Evidently, all three aspects of independence intend to protect the Office of the Ombudsman from political harassment and
pressure, so as to free it from the "insidious tentacles of politics."
That being the case, the concept of Ombudsman independence cannot be invoked as basis to insulate the Ombudsman from
judicial power constitutionally vested unto the courts. Courts are apolitical bodies, which are ordained to act as impartial tribunals
and apply even justice to all. Hence, the Ombudsman's notion that it can be exempt from an incident of judicial power - that is, a
provisional writ of injunction against a preventive suspension order - clearly strays from the concept's rationale of insulating the
office from political harassment or pressure.
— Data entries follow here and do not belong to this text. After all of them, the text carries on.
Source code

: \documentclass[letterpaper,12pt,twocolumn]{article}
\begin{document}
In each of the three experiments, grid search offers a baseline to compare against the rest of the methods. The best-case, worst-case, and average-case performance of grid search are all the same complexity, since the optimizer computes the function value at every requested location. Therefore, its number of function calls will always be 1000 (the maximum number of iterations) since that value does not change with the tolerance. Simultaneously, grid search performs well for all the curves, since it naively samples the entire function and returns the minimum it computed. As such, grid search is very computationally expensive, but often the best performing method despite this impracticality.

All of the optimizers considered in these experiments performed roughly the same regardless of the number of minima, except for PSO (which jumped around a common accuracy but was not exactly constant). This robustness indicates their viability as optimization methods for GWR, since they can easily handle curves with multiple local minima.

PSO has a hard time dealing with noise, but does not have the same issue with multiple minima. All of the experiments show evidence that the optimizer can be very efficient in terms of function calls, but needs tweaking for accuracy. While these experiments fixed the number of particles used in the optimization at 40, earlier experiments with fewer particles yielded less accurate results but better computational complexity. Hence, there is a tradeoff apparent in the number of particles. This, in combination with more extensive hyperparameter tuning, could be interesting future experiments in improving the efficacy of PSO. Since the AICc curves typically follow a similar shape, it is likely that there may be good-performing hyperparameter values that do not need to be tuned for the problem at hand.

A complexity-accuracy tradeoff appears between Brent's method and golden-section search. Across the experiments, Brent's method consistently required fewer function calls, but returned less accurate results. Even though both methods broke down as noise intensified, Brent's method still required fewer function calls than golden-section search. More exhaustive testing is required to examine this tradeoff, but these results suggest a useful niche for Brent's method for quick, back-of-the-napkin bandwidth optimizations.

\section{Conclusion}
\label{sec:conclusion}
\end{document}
(Note: SC still has no rules pertaining to issuance of WPI on preventive suspension; so while they are trying to formulate the rules,
first paragraph of Sec. 14 RA 6670 is suspended). Meanwhile, CA had the authority to issue the questioned injunctive writs
enjoining the implementation of the preventive suspension order against Binay, Jr. At the risk of belaboring the point, these
issuances were merely ancillary to the exercise of the CA's certiorari jurisdiction conferred to it under B.P. 129.
Whether or not the CA's directive for the Ombudsman to ' comment on Binay, Jr.'s petition for contempt is improper and
illegal.
Even if the Ombudsman accedes to the CA's directive by filing a comment, wherein she may properly raise her objections to the
contempt proceedings by virtue of her being an impeachable officer, the CA, in the exercise of its sound judicial discretion, may still
opt not to give due course to Binay, Jr.'s contempt petition and accordingly, dismiss the same. Sjmply put, absent any indication
that the contempt petition has been given due course by the CA, it would then be premature for this Court to rule on the issue. The
submission of the Ombudsman on this score is perforce denied.